*What you will do*. Output a verbatim copy of the data, cut off after the line that contains "for local database".

[[ Material provided, beginning ]]

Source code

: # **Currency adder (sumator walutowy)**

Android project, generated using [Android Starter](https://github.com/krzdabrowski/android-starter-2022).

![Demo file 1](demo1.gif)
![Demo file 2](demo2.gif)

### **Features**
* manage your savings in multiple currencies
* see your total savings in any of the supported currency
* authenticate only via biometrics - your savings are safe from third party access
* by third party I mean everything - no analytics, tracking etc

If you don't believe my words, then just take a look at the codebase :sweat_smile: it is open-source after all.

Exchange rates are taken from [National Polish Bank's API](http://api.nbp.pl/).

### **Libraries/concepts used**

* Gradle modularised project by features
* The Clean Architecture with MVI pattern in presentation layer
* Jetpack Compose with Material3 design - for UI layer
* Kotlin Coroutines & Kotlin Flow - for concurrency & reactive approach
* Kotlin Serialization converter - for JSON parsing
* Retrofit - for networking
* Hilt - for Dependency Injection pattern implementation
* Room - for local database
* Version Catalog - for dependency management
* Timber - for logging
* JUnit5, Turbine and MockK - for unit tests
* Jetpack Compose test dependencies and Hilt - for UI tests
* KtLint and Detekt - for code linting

[[ Material provided, end ]]

*Written solution*.
Source code

: # **Currency adder (sumator walutowy)**

Android project, generated using [Android Starter](https://github.com/krzdabrowski/android-starter-2022).

![Demo file 1](demo1.gif)
![Demo file 2](demo2.gif)

### **Features**
* manage your savings in multiple currencies
* see your total savings in any of the supported currency
* authenticate only via biometrics - your savings are safe from third party access
* by third party I mean everything - no analytics, tracking etc

If you don't believe my words, then just take a look at the codebase :sweat_smile: it is open-source after all.

Exchange rates are taken from [National Polish Bank's API](http://api.nbp.pl/).

### **Libraries/concepts used**

* Gradle modularised project by features
* The Clean Architecture with MVI pattern in presentation layer
* Jetpack Compose with Material3 design - for UI layer
* Kotlin Coroutines & Kotlin Flow - for concurrency & reactive approach
* Kotlin Serialization converter - for JSON parsing
* Retrofit - for networking
* Hilt - for Dependency Injection pattern implementation
* Room - for local database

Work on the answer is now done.